劉喜走後,伊初莞笑著說道:“這奴才,倒是腳底抹油溜得快啊。說起來,皇上到底是如何讓劉喜在眾目睽睽之下消失的?聽說連柯承洋都沒有看出其中奧妙。”
“恐怕柯承洋早就看出其中端倪了,隻不過朕將這件事情交給朱池和歐陽晚,稍微有點腦子都能明白,朕的用意,想來柯承洋也不會笨到真的點破一切。”夏帝緩緩說道,“誰又能想到,那日站在朕身旁的隻是一尊蠟像罷了。之後蠟像瞬間融化進入暗格。”
“原來如此。”伊初莞微笑道,“這確實是極為巧妙的障眼法,隻不過慕容淩月是否真的離開了?”
“隻要她離開皇宮便可,至於究竟去了哪裏朕並不在意。”夏帝說道,“關鍵是要爭取時間,有淩月在的話,朕著實不放心。”
“當真要讓那個調香師嫁給無塵?她可是院長的人。”伊初莞說道,“也不知道究竟怎麽回事,這天下好像到處都是監察院的人,枉費楚國百年來的費盡心機,卻比不是區區隻有四十年的監察院。”

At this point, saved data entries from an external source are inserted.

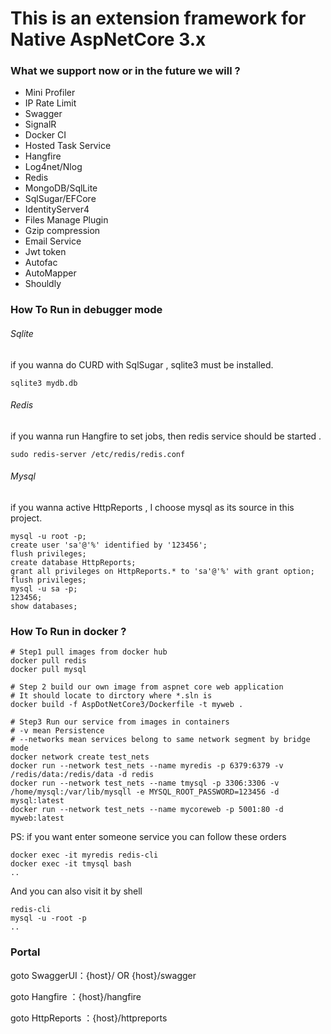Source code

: # This is an extension framework for Native AspNetCore 3.x

### What we support now or in the future we will ?

- Mini Profiler
- IP Rate Limit
- Swagger
- SignalR
- Docker CI
- Hosted Task Service
- Hangfire
- Log4net/Nlog
- Redis
- MongoDB/SqlLite
- SqlSugar/EFCore
- IdentityServer4
- Files Manage Plugin
- Gzip compression
- Email Service
- Jwt token
- Autofac
- AutoMapper
- Shouldly

### How To Run in debugger mode

###### Sqlite

if you wanna do CURD with SqlSugar , sqlite3 must be installed.

```shell
sqlite3 mydb.db
```

###### Redis

if  you wanna run Hangfire to set jobs, then redis service should be started .

```shell
sudo redis-server /etc/redis/redis.conf
```

###### Mysql 

if you wanna active HttpReports , I choose mysql as its source in this project.

```shell
mysql -u root -p;
create user 'sa'@'%' identified by '123456';
flush privileges;
create database HttpReports;
grant all privileges on HttpReports.* to 'sa'@'%' with grant option;
flush privileges;
mysql -u sa -p;
123456;
show databases;
```

### How To Run in docker ?

```shell
# Step1 pull images from docker hub
docker pull redis
docker pull mysql

# Step 2 build our own image from aspnet core web application
# It should locate to dirctory where *.sln is 
docker build -f AspDotNetCore3/Dockerfile -t myweb .

# Step3 Run our service from images in containers
# -v mean Persistence
# --networks mean services belong to same network segment by bridge mode
docker network create test_nets
docker run --network test_nets --name myredis -p 6379:6379 -v /redis/data:/redis/data -d redis
docker run --network test_nets --name tmysql -p 3306:3306 -v /home/mysql:/var/lib/mysqll -e MYSQL_ROOT_PASSWORD=123456 -d mysql:latest
docker run --network test_nets --name mycoreweb -p 5001:80 -d myweb:latest

```

PS: if you want enter someone service you can follow these orders

```shell
docker exec -it myredis redis-cli
docker exec -it tmysql bash
..
```

And you can also visit it by shell

```shell
redis-cli
mysql -u -root -p
..
```



### Portal

goto SwaggerUI：{host}/  OR  {host}/swagger

goto Hangfire ：{host}/hangfire 

goto HttpReports ：{host}/httpreports



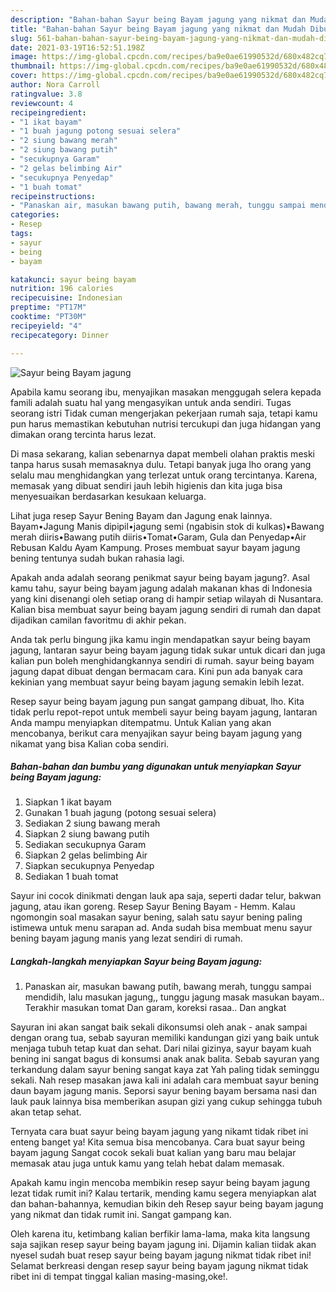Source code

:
 ```yaml
---
description: "Bahan-bahan Sayur being Bayam jagung yang nikmat dan Mudah Dibuat"
title: "Bahan-bahan Sayur being Bayam jagung yang nikmat dan Mudah Dibuat"
slug: 561-bahan-bahan-sayur-being-bayam-jagung-yang-nikmat-dan-mudah-dibuat
date: 2021-03-19T16:52:51.198Z
image: https://img-global.cpcdn.com/recipes/ba9e0ae61990532d/680x482cq70/sayur-being-bayam-jagung-foto-resep-utama.jpg
thumbnail: https://img-global.cpcdn.com/recipes/ba9e0ae61990532d/680x482cq70/sayur-being-bayam-jagung-foto-resep-utama.jpg
cover: https://img-global.cpcdn.com/recipes/ba9e0ae61990532d/680x482cq70/sayur-being-bayam-jagung-foto-resep-utama.jpg
author: Nora Carroll
ratingvalue: 3.8
reviewcount: 4
recipeingredient:
- "1 ikat bayam"
- "1 buah jagung potong sesuai selera"
- "2 siung bawang merah"
- "2 siung bawang putih"
- "secukupnya Garam"
- "2 gelas belimbing Air"
- "secukupnya Penyedap"
- "1 buah tomat"
recipeinstructions:
- "Panaskan air, masukan bawang putih, bawang merah, tunggu sampai mendidih, lalu masukan jagung,, tunggu jagung masak masukan bayam.. Terakhir masukan tomat Dan garam, koreksi rasaa.. Dan angkat"
categories:
- Resep
tags:
- sayur
- being
- bayam

katakunci: sayur being bayam 
nutrition: 196 calories
recipecuisine: Indonesian
preptime: "PT17M"
cooktime: "PT30M"
recipeyield: "4"
recipecategory: Dinner

---
```



![Sayur being Bayam jagung](https://img-global.cpcdn.com/recipes/ba9e0ae61990532d/680x482cq70/sayur-being-bayam-jagung-foto-resep-utama.jpg)

Apabila kamu seorang ibu, menyajikan masakan menggugah selera kepada famili adalah suatu hal yang mengasyikan untuk anda sendiri. Tugas seorang istri Tidak cuman mengerjakan pekerjaan rumah saja, tetapi kamu pun harus memastikan kebutuhan nutrisi tercukupi dan juga hidangan yang dimakan orang tercinta harus lezat.

Di masa  sekarang, kalian sebenarnya dapat membeli olahan praktis meski tanpa harus susah memasaknya dulu. Tetapi banyak juga lho orang yang selalu mau menghidangkan yang terlezat untuk orang tercintanya. Karena, memasak yang dibuat sendiri jauh lebih higienis dan kita juga bisa menyesuaikan berdasarkan kesukaan keluarga. 

Lihat juga resep Sayur Bening Bayam dan Jagung enak lainnya. Bayam•Jagung Manis dipipil•jagung semi (ngabisin stok di kulkas)•Bawang merah diiris•Bawang putih diiris•Tomat•Garam, Gula dan Penyedap•Air Rebusan Kaldu Ayam Kampung. Proses membuat sayur bayam jagung bening tentunya sudah bukan rahasia lagi.

Apakah anda adalah seorang penikmat sayur being bayam jagung?. Asal kamu tahu, sayur being bayam jagung adalah makanan khas di Indonesia yang kini disenangi oleh setiap orang di hampir setiap wilayah di Nusantara. Kalian bisa membuat sayur being bayam jagung sendiri di rumah dan dapat dijadikan camilan favoritmu di akhir pekan.

Anda tak perlu bingung jika kamu ingin mendapatkan sayur being bayam jagung, lantaran sayur being bayam jagung tidak sukar untuk dicari dan juga kalian pun boleh menghidangkannya sendiri di rumah. sayur being bayam jagung dapat dibuat dengan bermacam cara. Kini pun ada banyak cara kekinian yang membuat sayur being bayam jagung semakin lebih lezat.

Resep sayur being bayam jagung pun sangat gampang dibuat, lho. Kita tidak perlu repot-repot untuk membeli sayur being bayam jagung, lantaran Anda mampu menyiapkan ditempatmu. Untuk Kalian yang akan mencobanya, berikut cara menyajikan sayur being bayam jagung yang nikamat yang bisa Kalian coba sendiri.

<!--inarticleads1-->

##### Bahan-bahan dan bumbu yang digunakan untuk menyiapkan Sayur being Bayam jagung:

1. Siapkan 1 ikat bayam
1. Gunakan 1 buah jagung (potong sesuai selera)
1. Sediakan 2 siung bawang merah
1. Siapkan 2 siung bawang putih
1. Sediakan secukupnya Garam
1. Siapkan 2 gelas belimbing Air
1. Siapkan secukupnya Penyedap
1. Sediakan 1 buah tomat


Sayur ini cocok dinikmati dengan lauk apa saja, seperti dadar telur, bakwan jagung, atau ikan goreng. Resep Sayur Bening Bayam - Hemm. Kalau ngomongin soal masakan sayur bening, salah satu sayur bening paling istimewa untuk menu sarapan ad. Anda sudah bisa membuat menu sayur bening bayam jagung manis yang lezat sendiri di rumah. 

<!--inarticleads2-->

##### Langkah-langkah menyiapkan Sayur being Bayam jagung:

1. Panaskan air, masukan bawang putih, bawang merah, tunggu sampai mendidih, lalu masukan jagung,, tunggu jagung masak masukan bayam.. Terakhir masukan tomat Dan garam, koreksi rasaa.. Dan angkat


Sayuran ini akan sangat baik sekali dikonsumsi oleh anak - anak sampai dengan orang tua, sebab sayuran memiliki kandungan gizi yang baik untuk menjaga tubuh tetap kuat dan sehat. Dari nilai gizinya, sayur bayam kuah bening ini sangat bagus di konsumsi anak anak balita. Sebab sayuran yang terkandung dalam sayur bening sangat kaya zat Yah paling tidak seminggu sekali. Nah resep masakan jawa kali ini adalah cara membuat sayur bening daun bayam jagung manis. Seporsi sayur bening bayam bersama nasi dan lauk pauk lainnya bisa memberikan asupan gizi yang cukup sehingga tubuh akan tetap sehat. 

Ternyata cara buat sayur being bayam jagung yang nikamt tidak ribet ini enteng banget ya! Kita semua bisa mencobanya. Cara buat sayur being bayam jagung Sangat cocok sekali buat kalian yang baru mau belajar memasak atau juga untuk kamu yang telah hebat dalam memasak.

Apakah kamu ingin mencoba membikin resep sayur being bayam jagung lezat tidak rumit ini? Kalau tertarik, mending kamu segera menyiapkan alat dan bahan-bahannya, kemudian bikin deh Resep sayur being bayam jagung yang nikmat dan tidak rumit ini. Sangat gampang kan. 

Oleh karena itu, ketimbang kalian berfikir lama-lama, maka kita langsung saja sajikan resep sayur being bayam jagung ini. Dijamin kalian tiidak akan nyesel sudah buat resep sayur being bayam jagung nikmat tidak ribet ini! Selamat berkreasi dengan resep sayur being bayam jagung nikmat tidak ribet ini di tempat tinggal kalian masing-masing,oke!.

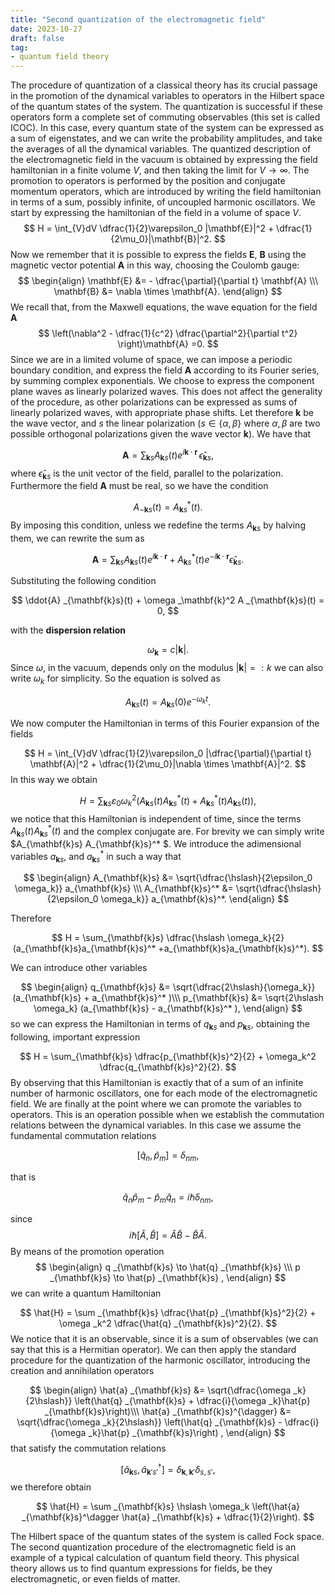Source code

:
 ```yaml
---
title: "Second quantization of the electromagnetic field"
date: 2023-10-27
draft: false
tag: 
- quantum field theory
---
```

The procedure of quantization of a classical theory has its crucial passage in the promotion of the dynamical variables to operators in the Hilbert space of the quantum states of the system. The quantization is successful if these operators form a complete set of commuting observables (this set is called ICOC). In this case, every quantum state of the system can be expressed as a sum of eigenstates, and we can write the probability amplitudes, and take the averages of all the dynamical variables.
The quantized description of the electromagnetic field in the vacuum is obtained by expressing the field hamiltonian in a finite volume $V$, and then taking the limit for $V \to \infty$. The promotion to operators is performed by the position and conjugate momentum operators, which are introduced by writing the field hamiltonian in terms of a sum, possibly infinite, of uncoupled harmonic oscillators.
We start by expressing the hamiltonian of the field in a volume of space $V$.
$$
    H = \int_{V}dV \dfrac{1}{2}\varepsilon_0 |\mathbf{E}|^2 + \dfrac{1}{2\mu_0}|\mathbf{B}|^2.
$$
Now we remember that it is possible to express the fields $\mathbf{E}$, $\mathbf{B}$ using the magnetic vector potential $\mathbf{A}$ in this way, choosing the Coulomb gauge:
$$ 
\begin{align}
    \mathbf{E} &= - \dfrac{\partial}{\partial t}	\mathbf{A} \\\
    \mathbf{B} &= \nabla \times \mathbf{A}.
\end{align} 
$$
We recall that, from the Maxwell equations, the wave equation for the field $\mathbf{A}$
$$
    \left(\nabla^2 - \dfrac{1}{c^2} \dfrac{\partial^2}{\partial t^2} \right)\mathbf{A} =0.
$$
Since we are in a limited volume of space, we can impose a periodic boundary condition, and express the field $\mathbf{A}$ according to its Fourier series, by summing complex exponentials.
We choose to express the component plane waves as linearly polarized waves. This does not affect the generality of the procedure, as other polarizations can be expressed as sums of linearly polarized waves, with appropriate phase shifts.
Let therefore $\mathbf{k}$ be the wave vector, and $s$ the linear polarization ($s \in \{\alpha, \beta\}$ where $\alpha, \beta$ are two possible orthogonal polarizations given the wave vector $\mathbf{k}$).
We have that  

$$
    \mathbf{A} = \sum_{\mathbf{k}s} A_{\mathbf{k}s}(t) e^{i \mathbf{k} \cdot \mathbf{r}} \, \hat{\epsilon}_{\mathbf{k}s},
$$
where $\hat{\epsilon}_{\mathbf{k}s}$ is the unit vector of the field, parallel to the polarization.
Furthermore the field $\mathbf{A}$ must be real, so we have the condition 

$$
    A_{-\mathbf{k}s}(t) = A_{\mathbf{k}s}^*(t).
$$
By imposing this condition, unless we redefine the terms $A_{\mathbf{k}s}$ by halving them, we can rewrite the sum as

$$
    \mathbf{A} = \sum _{\mathbf{k}s} A _{\mathbf{k}s}(t) e^{i \mathbf{k} \cdot \mathbf{r}} +  A^* _{\mathbf{k}s}(t) e^{-i \mathbf{k} \cdot \mathbf{r}} \hat{\epsilon} _{\mathbf{k}s}.
$$

Substituting the following condition

$$
    \ddot{A} _{\mathbf{k}s}(t) + \omega _\mathbf{k}^2  A _{\mathbf{k}s}(t) = 0,
$$

with the __dispersion relation__

$$
    \omega_\mathbf{k} = c |\mathbf{k}|.
$$
Since $\omega$, in the vacuum, depends only on the modulus $|\mathbf{k}| =: k$ we can also write $\omega_k$ for simplicity.
So the equation is solved as 

$$
        A_{\mathbf{k}s}(t) = A_{\mathbf{k}s}(0) e^{-\omega_k t}.
$$

We now computer the Hamiltonian in terms of this Fourier expansion of the fields

$$
        H = \int_{V}dV \dfrac{1}{2}\varepsilon_0 |\dfrac{\partial}{\partial t} \mathbf{A}|^2 + \dfrac{1}{2\mu_0}|\nabla \times \mathbf{A}|^2.
$$
 In this way we obtain

$$
    H = \sum_{\mathbf{k}s} \varepsilon_0 \omega_k^2 ( A_{\mathbf{k}s}(t) A_{\mathbf{k}s}^* (t) + A_{\mathbf{k}s}^{*} (t) A_{\mathbf{k}s}(t)) ,
$$
we notice that this Hamiltonian is independent of time, since the terms $A_{\mathbf{k}s}(t)A_{\mathbf{k}s}^* (t)$ and the complex conjugate are. For brevity we can simply write $A_{\mathbf{k}s} A_{\mathbf{k}s}^* $.
We introduce the adimensional variables $a_{\mathbf{k}s}$, and $a_{\mathbf{k}s}^*$ in such a way that

$$ 
\begin{align}
    A_{\mathbf{k}s} &= \sqrt{\dfrac{\hslash}{2\epsilon_0 \omega_k}} a_{\mathbf{k}s} \\\
    A_{\mathbf{k}s}^* &= \sqrt{\dfrac{\hslash}{2\epsilon_0 \omega_k}} a_{\mathbf{k}s}^*.
\end{align} 
$$

Therefore

$$
    H = \sum_{\mathbf{k}s} \dfrac{\hslash \omega_k}{2} (a_{\mathbf{k}s}a_{\mathbf{k}s}^* +a_{\mathbf{k}s}a_{\mathbf{k}s}^*).
$$

We can introduce other variables

$$ 
\begin{align}
    q_{\mathbf{k}s} &= \sqrt{\dfrac{2\hslash}{\omega_k}} (a_{\mathbf{k}s} + a_{\mathbf{k}s}^* )\\\
    p_{\mathbf{k}s} &= \sqrt{2\hslash \omega_k} (a_{\mathbf{k}s} - a_{\mathbf{k}s}^* ),
\end{align} 
$$
so we can express the Hamiltonian in terms of $q_{\mathbf{k}s}$ and $p_{\mathbf{k}s}$, obtaining the following, important expression

$$
    H = \sum_{\mathbf{k}s} \dfrac{p_{\mathbf{k}s}^2}{2} +  \omega_k^2 \dfrac{q_{\mathbf{k}s}^2}{2}.
$$
By observing that this Hamiltonian is exactly that of a sum of an infinite number of harmonic oscillators, one for each mode of the electromagnetic field.
We are finally at the point where we can promote the variables to operators. This is an operation possible when we establish the commutation relations between the dynamical variables. In this case we assume the fundamental commutation relations 

$$
    [ \hat{q} _{n} , \hat{p} _m ] = \delta _{nm},
$$

that is

$$
    \hat{q} _n \hat{p} _m - \hat{p} _m \hat{q} _n = i\hslash \delta _{nm},
$$

since
$$
    i\hslash [\hat{A}, \hat{B}] =  \hat{A}\hat{B}-\hat{B}\hat{A}.
$$ 
By means of the promotion operation
$$ 
\begin{align}
    q _{\mathbf{k}s} \to \hat{q} _{\mathbf{k}s} \\\
    p _{\mathbf{k}s} \to \hat{p} _{\mathbf{k}s} ,
\end{align} 
$$
we can write a quantum Hamiltonian

$$
    \hat{H} = \sum _{\mathbf{k}s} \dfrac{\hat{p} _{\mathbf{k}s}^2}{2} +  \omega _k^2 \dfrac{\hat{q} _{\mathbf{k}s}^2}{2}.
$$
We notice that it is an observable, since it is a sum of observables (we can say that this is a Hermitian operator).
We can then apply the standard procedure for the quantization of the harmonic oscillator, introducing the creation and annihilation operators

$$ 
\begin{align}
    \hat{a} _{\mathbf{k}s} &= \sqrt{\dfrac{\omega _k}{2\hslash}} \left(\hat{q} _{\mathbf{k}s} + \dfrac{i}{\omega _k}\hat{p} _{\mathbf{k}s}\right)\\\
    \hat{a} _{\mathbf{k}s}^{\dagger} &= \sqrt{\dfrac{\omega _k}{2\hslash}} \left(\hat{q} _{\mathbf{k}s} - \dfrac{i}{\omega _k}\hat{p} _{\mathbf{k}s}\right) ,
\end{align} 
$$
that satisfy the commutation relations

$$
    [\hat{a} _{\mathbf{k}s}, \hat{a} _{\mathbf{k}'s'}^\dagger] = \delta _{\mathbf{k}, \mathbf{k}'} \delta _{s, s'},
$$
we therefore obtain

$$
\hat{H} = \sum _{\mathbf{k}s} \hslash \omega_k \left(\hat{a} _{\mathbf{k}s}^\dagger \hat{a} _{\mathbf{k}s} + \dfrac{1}{2}\right).
$$

The Hilbert space of the quantum states of the system is called Fock space.
The second quantization procedure of the electromagnetic field is an example of a typical calculation of quantum field theory. This physical theory allows us to find quantum expressions for fields, be they electromagnetic, or even fields of matter.
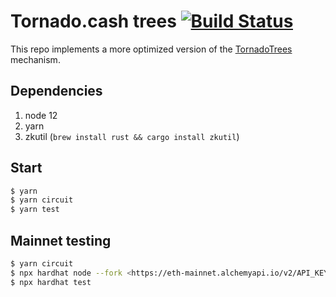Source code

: # Tornado.cash trees [![Build Status](https://github.com/tornadocash/tornado-trees/workflows/build/badge.svg)](https://github.com/tornadocash/tornado-trees/actions)

This repo implements a more optimized version of the [TornadoTrees](https://github.com/tornadocash/tornado-anonymity-mining/blob/080d0f83665fa686d7fe42dd57fb5975d0f1ca58/contracts/TornadoTrees.sol) mechanism.

## Dependencies

1. node 12
2. yarn
3. zkutil (`brew install rust && cargo install zkutil`)

## Start

```bash
$ yarn
$ yarn circuit
$ yarn test
```

## Mainnet testing

```bash
$ yarn circuit
$ npx hardhat node --fork <https://eth-mainnet.alchemyapi.io/v2/API_KEY> --fork-block-number 11827889
$ npx hardhat test
```
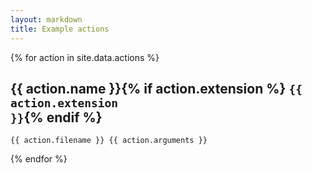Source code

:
 ```yaml
---
layout: markdown
title: Example actions
---
```


{% for action in site.data.actions %}
## {{ action.name }}{% if action.extension %} <code class="highlighter-rouge float-right">{{ action.extension }}</code>{% endif %}
```
{{ action.filename }} {{ action.arguments }}
```
{% endfor %}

夏帝輕輕拍了拍伊初莞的額頭,說道:“你啊,畢竟還是太年輕了,很多事情不是你想的那樣。監察院……唉……別說這個了,朕一想到就頭痛,真不知道當初父皇為什麽要設立監察院,弄得自己現在人不像人,鬼不像鬼。”
“皇上,你別太擔心了。”伊初莞柔聲說道,“總會找到辦法的。”
“朕……累了。”夏帝笑了笑,似乎很累的樣子。
“既然累了,那就在臣妾這裏休息一會。”
不一會,劉喜便將幾樣精致可口的藥膳端了上來,隻是夏帝不知為何靠在伊初莞的懷中睡著了,劉喜也不知道是不是應該叫醒夏帝,隻得用眼神向伊初莞詢問,伊初莞笑著向他點點頭,於是劉喜便心領神會地退了出去。
離開交泰殿的劉喜長長舒了口氣,但同時內心卻有一點點失落。
雖然深得皇上的信任,但不會武功卻一直是他的心病,可劉喜記得曾經有位很老的宮人對他說過,皇上不需要武功高強的奴才,而是需要忠心耿耿的奴才,想到這裏,劉喜整理了一下內省的情緒,雖然不會武功,可夏帝照樣信任他,隻要這樣就足夠了。何況,若是武功真的到了那個怪物一般,又怎會甘願淪落在這皇宮裏聽人差遣,怎麽說也要弄個武林盟主做做才對。
一說道武功,他便想起了一直跟在淩月身邊的流夜,雖然夏帝一直告訴他,那個怪物和流夜是兩個人,可不知道為什麽,看著兩個人幾乎一模一樣的容貌,劉喜覺得他們根本就是同一個人。